---- MATERIALS PROVIDED
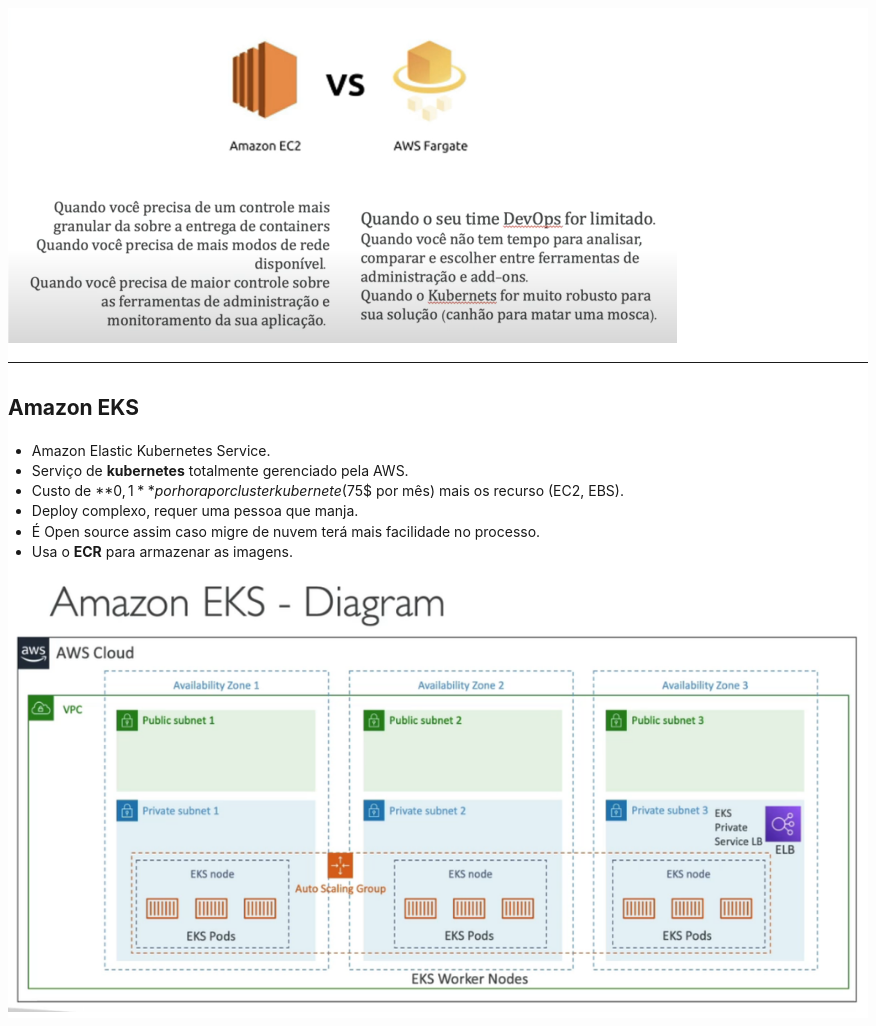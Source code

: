 ![ec2-fargate](certificacao-aws.assets/image-20210903074442934.png)

---

## Amazon EKS

- Amazon Elastic Kubernetes Service.
- Serviço de **kubernetes** totalmente gerenciado pela AWS.
- Custo de **$0,1** por hora por cluster kubernete ($75$ por mês) mais os recurso (EC2, EBS).
- Deploy complexo, requer uma pessoa que manja.
- É Open source assim caso migre de nuvem terá mais facilidade no processo.
- Usa o **ECR** para armazenar as imagens.



![eks](certificacao-aws.assets/image-20210903074736202.png)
--------
*WHAT IS BEING ASKED:* Nothing outside the span should appear: transcribe the lines from the one containing "- É Open source" through the last line of the records.

*RESPONSE TO THE TASK:*
- É Open source assim caso migre de nuvem terá mais facilidade no processo.
- Usa o **ECR** para armazenar as imagens.



![eks](certificacao-aws.assets/image-20210903074736202.png)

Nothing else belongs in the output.